**What needs to be done:** Write the listing out again word for word, skipping each picture.

**Records provided:**
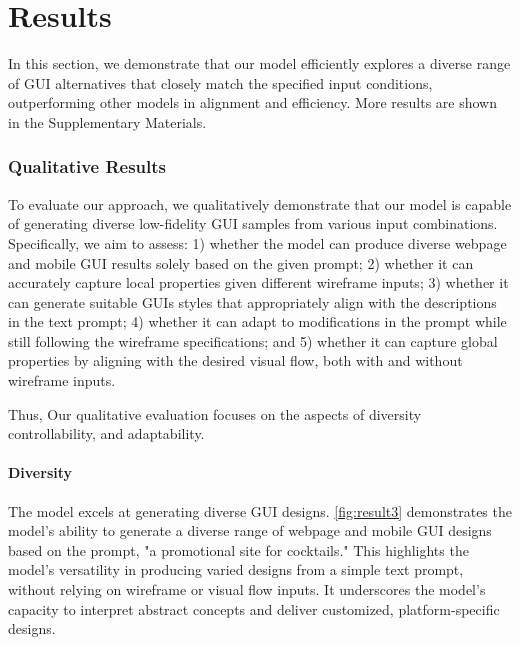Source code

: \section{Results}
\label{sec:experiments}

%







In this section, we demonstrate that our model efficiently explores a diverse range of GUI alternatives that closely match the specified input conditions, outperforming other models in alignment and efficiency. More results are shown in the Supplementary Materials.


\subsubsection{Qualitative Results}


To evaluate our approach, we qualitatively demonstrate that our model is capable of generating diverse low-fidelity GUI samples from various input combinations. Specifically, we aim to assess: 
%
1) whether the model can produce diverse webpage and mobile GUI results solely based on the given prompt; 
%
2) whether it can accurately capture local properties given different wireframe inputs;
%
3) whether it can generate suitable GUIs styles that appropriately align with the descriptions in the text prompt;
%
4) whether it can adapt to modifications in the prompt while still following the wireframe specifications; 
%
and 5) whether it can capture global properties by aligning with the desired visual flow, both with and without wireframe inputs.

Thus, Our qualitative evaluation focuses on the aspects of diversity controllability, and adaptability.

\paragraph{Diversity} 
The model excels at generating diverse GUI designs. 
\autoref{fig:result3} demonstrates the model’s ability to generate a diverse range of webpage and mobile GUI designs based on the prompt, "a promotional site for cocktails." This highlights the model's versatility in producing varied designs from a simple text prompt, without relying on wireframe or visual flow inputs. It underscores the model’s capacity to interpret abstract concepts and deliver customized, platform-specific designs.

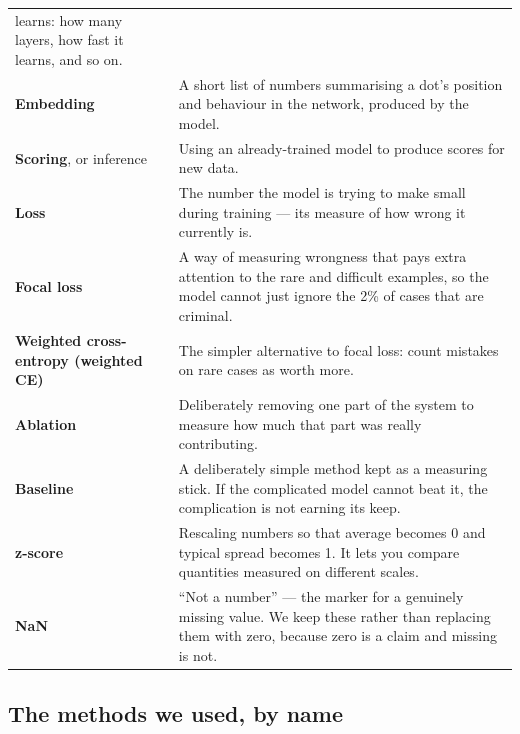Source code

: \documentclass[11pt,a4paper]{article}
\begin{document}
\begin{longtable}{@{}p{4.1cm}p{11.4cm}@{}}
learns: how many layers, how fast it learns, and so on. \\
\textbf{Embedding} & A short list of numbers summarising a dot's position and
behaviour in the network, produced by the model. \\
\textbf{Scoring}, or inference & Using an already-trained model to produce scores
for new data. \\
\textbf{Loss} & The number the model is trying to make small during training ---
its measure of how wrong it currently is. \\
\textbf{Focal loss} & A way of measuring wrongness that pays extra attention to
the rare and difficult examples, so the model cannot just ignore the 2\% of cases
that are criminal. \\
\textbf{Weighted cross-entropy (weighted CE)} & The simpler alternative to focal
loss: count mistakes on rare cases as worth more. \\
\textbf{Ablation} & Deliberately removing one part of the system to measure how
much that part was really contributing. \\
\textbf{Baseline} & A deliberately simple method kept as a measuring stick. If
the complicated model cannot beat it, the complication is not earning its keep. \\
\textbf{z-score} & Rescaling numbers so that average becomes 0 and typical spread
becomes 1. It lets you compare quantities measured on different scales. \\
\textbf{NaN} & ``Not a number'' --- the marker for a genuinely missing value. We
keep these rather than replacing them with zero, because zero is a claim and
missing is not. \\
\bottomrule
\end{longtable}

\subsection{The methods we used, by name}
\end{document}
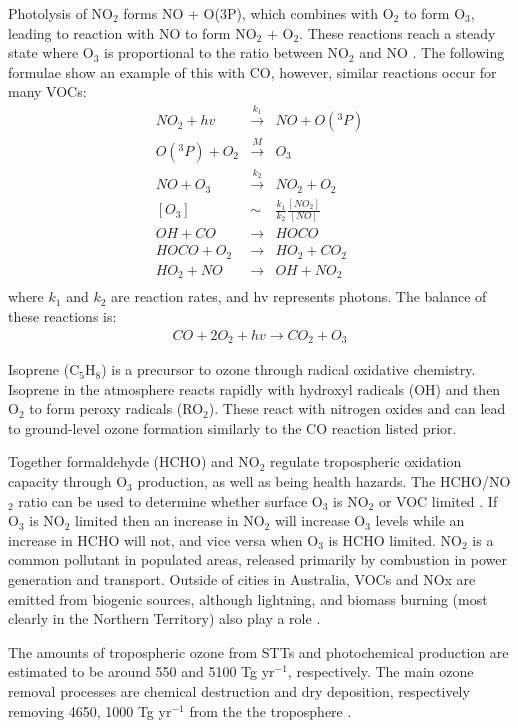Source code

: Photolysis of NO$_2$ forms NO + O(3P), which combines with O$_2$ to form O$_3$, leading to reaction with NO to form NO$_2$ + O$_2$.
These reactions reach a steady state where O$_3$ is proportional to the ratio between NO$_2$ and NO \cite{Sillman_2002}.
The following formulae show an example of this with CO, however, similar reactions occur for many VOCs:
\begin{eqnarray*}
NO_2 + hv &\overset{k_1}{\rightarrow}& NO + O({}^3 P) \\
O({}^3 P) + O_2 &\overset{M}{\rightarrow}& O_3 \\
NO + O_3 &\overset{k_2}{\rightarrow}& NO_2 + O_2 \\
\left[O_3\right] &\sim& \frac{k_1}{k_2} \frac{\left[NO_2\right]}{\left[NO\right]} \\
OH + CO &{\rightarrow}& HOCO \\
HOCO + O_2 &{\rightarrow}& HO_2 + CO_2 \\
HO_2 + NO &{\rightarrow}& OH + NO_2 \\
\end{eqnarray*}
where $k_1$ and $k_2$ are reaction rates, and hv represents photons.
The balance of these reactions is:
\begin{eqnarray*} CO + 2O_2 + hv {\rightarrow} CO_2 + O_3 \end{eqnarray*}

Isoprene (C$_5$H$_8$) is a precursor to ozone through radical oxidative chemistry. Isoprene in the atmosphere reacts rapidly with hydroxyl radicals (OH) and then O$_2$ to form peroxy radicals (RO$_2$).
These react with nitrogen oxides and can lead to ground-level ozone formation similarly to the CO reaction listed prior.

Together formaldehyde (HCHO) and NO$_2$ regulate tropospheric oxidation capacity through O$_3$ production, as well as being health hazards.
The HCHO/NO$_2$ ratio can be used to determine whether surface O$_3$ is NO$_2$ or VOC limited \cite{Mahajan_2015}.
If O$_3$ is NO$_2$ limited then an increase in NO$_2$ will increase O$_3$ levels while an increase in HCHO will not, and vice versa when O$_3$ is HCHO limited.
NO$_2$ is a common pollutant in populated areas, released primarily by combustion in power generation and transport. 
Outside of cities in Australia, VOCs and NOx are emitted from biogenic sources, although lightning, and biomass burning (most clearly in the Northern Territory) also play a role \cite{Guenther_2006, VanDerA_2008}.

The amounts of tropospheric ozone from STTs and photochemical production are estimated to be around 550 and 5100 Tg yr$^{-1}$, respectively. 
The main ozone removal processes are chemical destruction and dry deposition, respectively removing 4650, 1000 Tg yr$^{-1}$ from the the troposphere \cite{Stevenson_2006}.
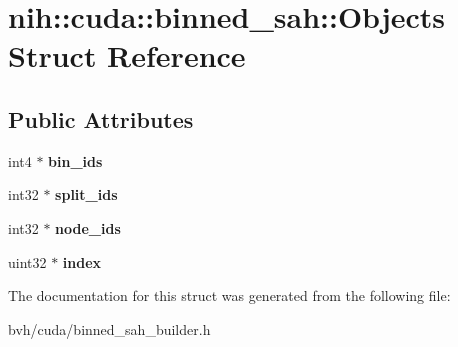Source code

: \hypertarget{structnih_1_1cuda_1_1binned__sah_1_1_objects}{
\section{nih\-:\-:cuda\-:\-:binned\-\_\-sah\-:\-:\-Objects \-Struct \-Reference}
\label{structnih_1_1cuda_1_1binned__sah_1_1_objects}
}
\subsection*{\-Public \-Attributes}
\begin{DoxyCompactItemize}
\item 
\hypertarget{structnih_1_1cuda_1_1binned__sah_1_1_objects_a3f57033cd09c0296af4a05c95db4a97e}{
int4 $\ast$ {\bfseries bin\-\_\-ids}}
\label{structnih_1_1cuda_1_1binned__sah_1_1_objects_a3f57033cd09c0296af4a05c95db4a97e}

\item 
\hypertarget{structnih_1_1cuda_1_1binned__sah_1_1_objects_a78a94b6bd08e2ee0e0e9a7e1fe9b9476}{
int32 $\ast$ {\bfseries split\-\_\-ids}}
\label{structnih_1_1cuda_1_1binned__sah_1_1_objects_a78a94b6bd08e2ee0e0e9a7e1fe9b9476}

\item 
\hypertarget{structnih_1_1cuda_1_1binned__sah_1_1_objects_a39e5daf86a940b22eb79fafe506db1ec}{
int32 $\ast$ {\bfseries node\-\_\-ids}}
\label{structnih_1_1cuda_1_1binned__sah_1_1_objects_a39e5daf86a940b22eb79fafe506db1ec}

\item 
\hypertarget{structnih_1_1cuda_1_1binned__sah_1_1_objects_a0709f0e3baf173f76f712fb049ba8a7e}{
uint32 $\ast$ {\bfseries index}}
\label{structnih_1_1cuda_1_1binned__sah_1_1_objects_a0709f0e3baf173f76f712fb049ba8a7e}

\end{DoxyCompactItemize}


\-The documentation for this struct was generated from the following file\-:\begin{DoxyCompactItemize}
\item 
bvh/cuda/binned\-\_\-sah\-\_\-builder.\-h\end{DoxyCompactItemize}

**Result of the task:**
Source code

: \section{Results}
\label{sec:experiments}

%







In this section, we demonstrate that our model efficiently explores a diverse range of GUI alternatives that closely match the specified input conditions, outperforming other models in alignment and efficiency. More results are shown in the Supplementary Materials.


\subsubsection{Qualitative Results}


To evaluate our approach, we qualitatively demonstrate that our model is capable of generating diverse low-fidelity GUI samples from various input combinations. Specifically, we aim to assess: 
%
1) whether the model can produce diverse webpage and mobile GUI results solely based on the given prompt; 
%
2) whether it can accurately capture local properties given different wireframe inputs;
%
3) whether it can generate suitable GUIs styles that appropriately align with the descriptions in the text prompt;
%
4) whether it can adapt to modifications in the prompt while still following the wireframe specifications; 
%
and 5) whether it can capture global properties by aligning with the desired visual flow, both with and without wireframe inputs.

Thus, Our qualitative evaluation focuses on the aspects of diversity controllability, and adaptability.

\paragraph{Diversity} 
The model excels at generating diverse GUI designs. 
\autoref{fig:result3} demonstrates the model’s ability to generate a diverse range of webpage and mobile GUI designs based on the prompt, "a promotional site for cocktails." This highlights the model's versatility in producing varied designs from a simple text prompt, without relying on wireframe or visual flow inputs. It underscores the model’s capacity to interpret abstract concepts and deliver customized, platform-specific designs.

Source code

: \documentclass[11pt,a4paper]{article}
\begin{document}
\begin{longtable}{@{}p{4.1cm}p{11.4cm}@{}}
learns: how many layers, how fast it learns, and so on. \\
\textbf{Embedding} & A short list of numbers summarising a dot's position and
behaviour in the network, produced by the model. \\
\textbf{Scoring}, or inference & Using an already-trained model to produce scores
for new data. \\
\textbf{Loss} & The number the model is trying to make small during training ---
its measure of how wrong it currently is. \\
\textbf{Focal loss} & A way of measuring wrongness that pays extra attention to
the rare and difficult examples, so the model cannot just ignore the 2\% of cases
that are criminal. \\
\textbf{Weighted cross-entropy (weighted CE)} & The simpler alternative to focal
loss: count mistakes on rare cases as worth more. \\
\textbf{Ablation} & Deliberately removing one part of the system to measure how
much that part was really contributing. \\
\textbf{Baseline} & A deliberately simple method kept as a measuring stick. If
the complicated model cannot beat it, the complication is not earning its keep. \\
\textbf{z-score} & Rescaling numbers so that average becomes 0 and typical spread
becomes 1. It lets you compare quantities measured on different scales. \\
\textbf{NaN} & ``Not a number'' --- the marker for a genuinely missing value. We
keep these rather than replacing them with zero, because zero is a claim and
missing is not. \\
\bottomrule
\end{longtable}

\subsection{The methods we used, by name}
\end{document}
Source code

: Photolysis of NO$_2$ forms NO + O(3P), which combines with O$_2$ to form O$_3$, leading to reaction with NO to form NO$_2$ + O$_2$.
These reactions reach a steady state where O$_3$ is proportional to the ratio between NO$_2$ and NO \cite{Sillman_2002}.
The following formulae show an example of this with CO, however, similar reactions occur for many VOCs:
\begin{eqnarray*}
NO_2 + hv &\overset{k_1}{\rightarrow}& NO + O({}^3 P) \\
O({}^3 P) + O_2 &\overset{M}{\rightarrow}& O_3 \\
NO + O_3 &\overset{k_2}{\rightarrow}& NO_2 + O_2 \\
\left[O_3\right] &\sim& \frac{k_1}{k_2} \frac{\left[NO_2\right]}{\left[NO\right]} \\
OH + CO &{\rightarrow}& HOCO \\
HOCO + O_2 &{\rightarrow}& HO_2 + CO_2 \\
HO_2 + NO &{\rightarrow}& OH + NO_2 \\
\end{eqnarray*}
where $k_1$ and $k_2$ are reaction rates, and hv represents photons.
The balance of these reactions is:
\begin{eqnarray*} CO + 2O_2 + hv {\rightarrow} CO_2 + O_3 \end{eqnarray*}

Isoprene (C$_5$H$_8$) is a precursor to ozone through radical oxidative chemistry. Isoprene in the atmosphere reacts rapidly with hydroxyl radicals (OH) and then O$_2$ to form peroxy radicals (RO$_2$).
These react with nitrogen oxides and can lead to ground-level ozone formation similarly to the CO reaction listed prior.

Together formaldehyde (HCHO) and NO$_2$ regulate tropospheric oxidation capacity through O$_3$ production, as well as being health hazards.
The HCHO/NO$_2$ ratio can be used to determine whether surface O$_3$ is NO$_2$ or VOC limited \cite{Mahajan_2015}.
If O$_3$ is NO$_2$ limited then an increase in NO$_2$ will increase O$_3$ levels while an increase in HCHO will not, and vice versa when O$_3$ is HCHO limited.
NO$_2$ is a common pollutant in populated areas, released primarily by combustion in power generation and transport. 
Outside of cities in Australia, VOCs and NOx are emitted from biogenic sources, although lightning, and biomass burning (most clearly in the Northern Territory) also play a role \cite{Guenther_2006, VanDerA_2008}.

The amounts of tropospheric ozone from STTs and photochemical production are estimated to be around 550 and 5100 Tg yr$^{-1}$, respectively. 
The main ozone removal processes are chemical destruction and dry deposition, respectively removing 4650, 1000 Tg yr$^{-1}$ from the the troposphere \cite{Stevenson_2006}.
Source code

: \hypertarget{structnih_1_1cuda_1_1binned__sah_1_1_objects}{
\section{nih\-:\-:cuda\-:\-:binned\-\_\-sah\-:\-:\-Objects \-Struct \-Reference}
\label{structnih_1_1cuda_1_1binned__sah_1_1_objects}
}
\subsection*{\-Public \-Attributes}
\begin{DoxyCompactItemize}
\item 
\hypertarget{structnih_1_1cuda_1_1binned__sah_1_1_objects_a3f57033cd09c0296af4a05c95db4a97e}{
int4 $\ast$ {\bfseries bin\-\_\-ids}}
\label{structnih_1_1cuda_1_1binned__sah_1_1_objects_a3f57033cd09c0296af4a05c95db4a97e}

\item 
\hypertarget{structnih_1_1cuda_1_1binned__sah_1_1_objects_a78a94b6bd08e2ee0e0e9a7e1fe9b9476}{
int32 $\ast$ {\bfseries split\-\_\-ids}}
\label{structnih_1_1cuda_1_1binned__sah_1_1_objects_a78a94b6bd08e2ee0e0e9a7e1fe9b9476}

\item 
\hypertarget{structnih_1_1cuda_1_1binned__sah_1_1_objects_a39e5daf86a940b22eb79fafe506db1ec}{
int32 $\ast$ {\bfseries node\-\_\-ids}}
\label{structnih_1_1cuda_1_1binned__sah_1_1_objects_a39e5daf86a940b22eb79fafe506db1ec}

\item 
\hypertarget{structnih_1_1cuda_1_1binned__sah_1_1_objects_a0709f0e3baf173f76f712fb049ba8a7e}{
uint32 $\ast$ {\bfseries index}}
\label{structnih_1_1cuda_1_1binned__sah_1_1_objects_a0709f0e3baf173f76f712fb049ba8a7e}

\end{DoxyCompactItemize}


\-The documentation for this struct was generated from the following file\-:\begin{DoxyCompactItemize}
\item 
bvh/cuda/binned\-\_\-sah\-\_\-builder.\-h\end{DoxyCompactItemize}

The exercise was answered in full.